## Data for this task
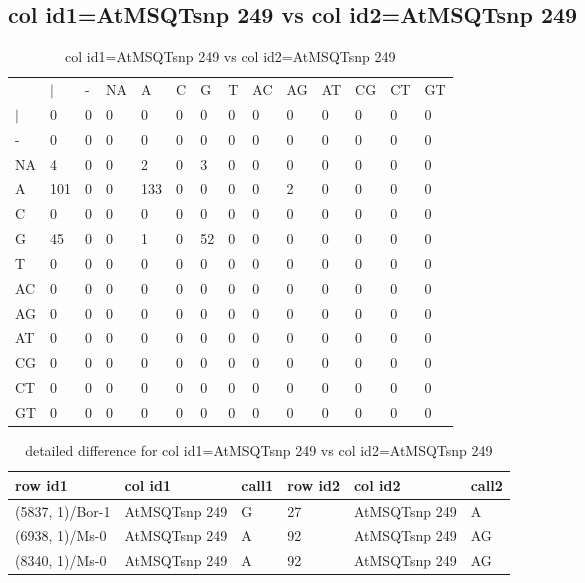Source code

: \subsection{col id1=AtMSQTsnp 249 vs col id2=AtMSQTsnp 249}
\begin{center}
\begin{longtable}{|l|l|l|l|l|l|l|l|l|l|l|l|l|l|}
\caption{col id1=AtMSQTsnp 249 vs col id2=AtMSQTsnp 249} \label{table_dm802}\\
\hline
\\
\hline
&$|$&-&NA&A&C&G&T&AC&AG&AT&CG&CT&GT\\
$|$&0&0&0&0&0&0&0&0&0&0&0&0&0\\
-&0&0&0&0&0&0&0&0&0&0&0&0&0\\
NA&4&0&0&2&0&3&0&0&0&0&0&0&0\\
A&101&0&0&133&0&0&0&0&2&0&0&0&0\\
C&0&0&0&0&0&0&0&0&0&0&0&0&0\\
G&45&0&0&1&0&52&0&0&0&0&0&0&0\\
T&0&0&0&0&0&0&0&0&0&0&0&0&0\\
AC&0&0&0&0&0&0&0&0&0&0&0&0&0\\
AG&0&0&0&0&0&0&0&0&0&0&0&0&0\\
AT&0&0&0&0&0&0&0&0&0&0&0&0&0\\
CG&0&0&0&0&0&0&0&0&0&0&0&0&0\\
CT&0&0&0&0&0&0&0&0&0&0&0&0&0\\
GT&0&0&0&0&0&0&0&0&0&0&0&0&0\\
\hline
\end{longtable}
\end{center}

\begin{center}
\begin{longtable}{|l|l|l|l|l|l|}
\caption{detailed difference for col id1=AtMSQTsnp 249 vs col id2=AtMSQTsnp 249} \label{table_dm803}\\
\hline
row id1&col id1&call1&row id2&col id2&call2\\
\hline
(5837, 1)/Bor-1&AtMSQTsnp 249&G&27&AtMSQTsnp 249&A\\
(6938, 1)/Ms-0&AtMSQTsnp 249&A&92&AtMSQTsnp 249&AG\\
(8340, 1)/Ms-0&AtMSQTsnp 249&A&92&AtMSQTsnp 249&AG\\
\hline
\end{longtable}
\end{center}

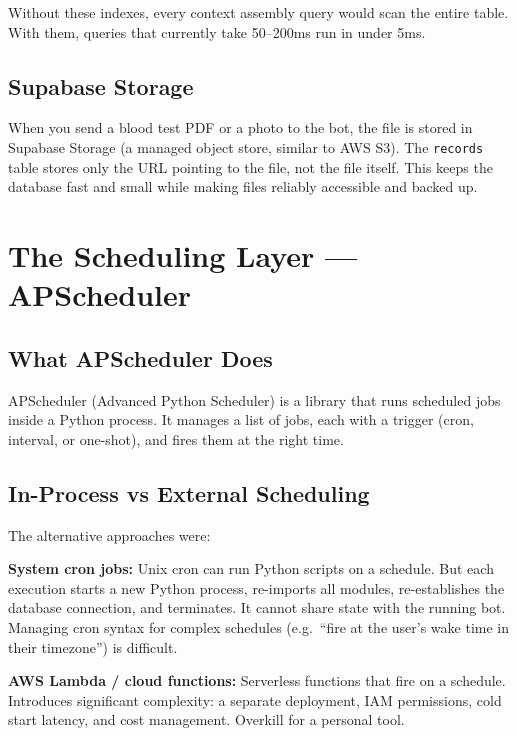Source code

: \documentclass[12pt, a4paper]{article}
\begin{document}
Without these indexes, every context assembly query would scan the entire table. With them, queries that currently take 50--200ms run in under 5ms.

\subsection{Supabase Storage}

When you send a blood test PDF or a photo to the bot, the file is stored in Supabase Storage (a managed object store, similar to AWS S3). The \texttt{records} table stores only the URL pointing to the file, not the file itself. This keeps the database fast and small while making files reliably accessible and backed up.

\section{The Scheduling Layer --- APScheduler}

\subsection{What APScheduler Does}

APScheduler (Advanced Python Scheduler) is a library that runs scheduled jobs inside a Python process. It manages a list of jobs, each with a trigger (cron, interval, or one-shot), and fires them at the right time.

\subsection{In-Process vs External Scheduling}

The alternative approaches were:

\textbf{System cron jobs:} Unix cron can run Python scripts on a schedule. But each execution starts a new Python process, re-imports all modules, re-establishes the database connection, and terminates. It cannot share state with the running bot. Managing cron syntax for complex schedules (e.g.\ ``fire at the user's wake time in their timezone'') is difficult.

\textbf{AWS Lambda / cloud functions:} Serverless functions that fire on a schedule. Introduces significant complexity: a separate deployment, IAM permissions, cold start latency, and cost management. Overkill for a personal tool.
\end{document}

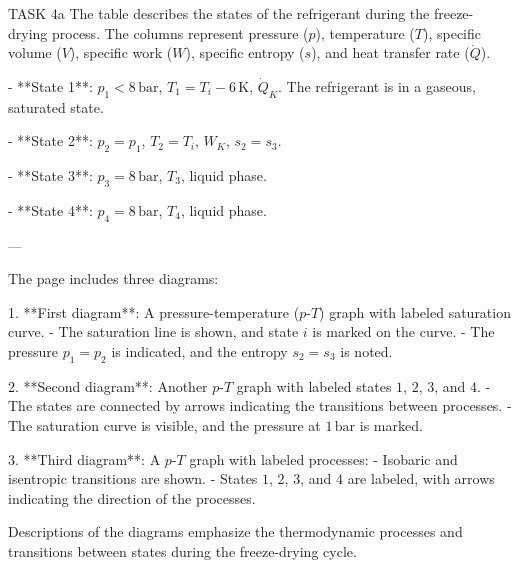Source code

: TASK 4a  
The table describes the states of the refrigerant during the freeze-drying process. The columns represent pressure (\(p\)), temperature (\(T\)), specific volume (\(V\)), specific work (\(W\)), specific entropy (\(s\)), and heat transfer rate (\(\dot{Q}\)).  

- **State 1**:  
  \( p_1 < 8 \, \text{bar} \), \( T_1 = T_i - 6 \, \text{K} \), \( \dot{Q}_K \).  
  The refrigerant is in a gaseous, saturated state.  

- **State 2**:  
  \( p_2 = p_1 \), \( T_2 = T_i \), \( W_K \), \( s_2 = s_3 \).  

- **State 3**:  
  \( p_3 = 8 \, \text{bar} \), \( T_3 \), liquid phase.  

- **State 4**:  
  \( p_4 = 8 \, \text{bar} \), \( T_4 \), liquid phase.  

---

The page includes three diagrams:  

1. **First diagram**:  
   A pressure-temperature (\(p\)-\(T\)) graph with labeled saturation curve.  
   - The saturation line is shown, and state \(i\) is marked on the curve.  
   - The pressure \(p_1 = p_2\) is indicated, and the entropy \(s_2 = s_3\) is noted.  

2. **Second diagram**:  
   Another \(p\)-\(T\) graph with labeled states \(1\), \(2\), \(3\), and \(4\).  
   - The states are connected by arrows indicating the transitions between processes.  
   - The saturation curve is visible, and the pressure at \(1 \, \text{bar}\) is marked.  

3. **Third diagram**:  
   A \(p\)-\(T\) graph with labeled processes:  
   - Isobaric and isentropic transitions are shown.  
   - States \(1\), \(2\), \(3\), and \(4\) are labeled, with arrows indicating the direction of the processes.  

Descriptions of the diagrams emphasize the thermodynamic processes and transitions between states during the freeze-drying cycle.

## Problem details
The expected output is the exact run of lines from the first line of the material above through the line that contains "(5837, 1)/Bor-1&AtMSQTsnp 249&G&27&AtMSQTsnp", minus any pictures.

## Task result
Source code

: \subsection{col id1=AtMSQTsnp 249 vs col id2=AtMSQTsnp 249}
\begin{center}
\begin{longtable}{|l|l|l|l|l|l|l|l|l|l|l|l|l|l|}
\caption{col id1=AtMSQTsnp 249 vs col id2=AtMSQTsnp 249} \label{table_dm802}\\
\hline
\\
\hline
&$|$&-&NA&A&C&G&T&AC&AG&AT&CG&CT&GT\\
$|$&0&0&0&0&0&0&0&0&0&0&0&0&0\\
-&0&0&0&0&0&0&0&0&0&0&0&0&0\\
NA&4&0&0&2&0&3&0&0&0&0&0&0&0\\
A&101&0&0&133&0&0&0&0&2&0&0&0&0\\
C&0&0&0&0&0&0&0&0&0&0&0&0&0\\
G&45&0&0&1&0&52&0&0&0&0&0&0&0\\
T&0&0&0&0&0&0&0&0&0&0&0&0&0\\
AC&0&0&0&0&0&0&0&0&0&0&0&0&0\\
AG&0&0&0&0&0&0&0&0&0&0&0&0&0\\
AT&0&0&0&0&0&0&0&0&0&0&0&0&0\\
CG&0&0&0&0&0&0&0&0&0&0&0&0&0\\
CT&0&0&0&0&0&0&0&0&0&0&0&0&0\\
GT&0&0&0&0&0&0&0&0&0&0&0&0&0\\
\hline
\end{longtable}
\end{center}

\begin{center}
\begin{longtable}{|l|l|l|l|l|l|}
\caption{detailed difference for col id1=AtMSQTsnp 249 vs col id2=AtMSQTsnp 249} \label{table_dm803}\\
\hline
row id1&col id1&call1&row id2&col id2&call2\\
\hline
(5837, 1)/Bor-1&AtMSQTsnp 249&G&27&AtMSQTsnp 249&A\\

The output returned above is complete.